(Source data Opens)
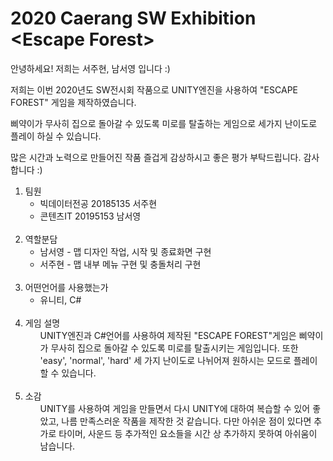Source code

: # 2020 Caerang SW Exhibition &#60;Escape Forest&#62;


안녕하세요! 저희는 서주현, 남서영 입니다 :)

저희는 이번 2020년도 SW전시회 작품으로 
UNITY엔진을 사용하여 "ESCAPE FOREST" 게임을 제작하였습니다.

삐약이가 무사히 집으로 돌아갈 수 있도록 미로를 탈출하는 게임으로 
세가지 난이도로 플레이 하실 수 있습니다.

많은 시간과 노력으로 만들어진 작품 즐겁게 감상하시고
좋은 평가 부탁드립니다. 감사합니다 :)

<ol>
  <li>팀원
    <ul>
      <li>빅데이터전공 20185135 서주현
      <li>콘텐츠IT 20195153 남서영</ul><br>
  <li>역할분담
    <ul>
      <li>남서영 - 맵 디자인 작업, 시작 및 종료화면 구현
      <li>서주현 - 맵 내부 메뉴 구현 및 충돌처리 구현<br><br>
    </ul>
  <li>어떤언어를 사용했는가
    <ul><li>유니티, C#</ul><br>
  <li>게임 설명
    <ul>UNITY엔진과 C#언어를 사용하여 제작된 "ESCAPE FOREST"게임은
 삐약이가 무사히 집으로 돌아갈 수 있도록 미로를 탈출시키는 게임입니다.
 또한 'easy', 'normal', 'hard' 세 가지 난이도로 나뉘어져 원하시는 모드로
      플레이 할 수 있습니다.</ul><br>
  <li>소감
    <ul>UNITY를 사용하여 게임을 만들면서 다시 UNITY에 대하여 복습할 수 있어 좋았고,
 나름 만족스러운 작품을 제작한 것 같습니다. 다만 아쉬운 점이 있다면 추가로 타이머, 사운드 등
      추가적인 요소들을 시간 상 추가하지 못하여 아쉬움이 남습니다.</ul>
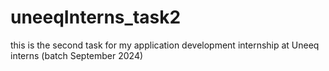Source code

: # uneeqInterns_task2
this is the second task for my application development internship at Uneeq interns (batch September 2024)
(Source data Closes)
Tally the lines in the records above that hold the word "삐약이가", and give only that number.

Exercise answer:
2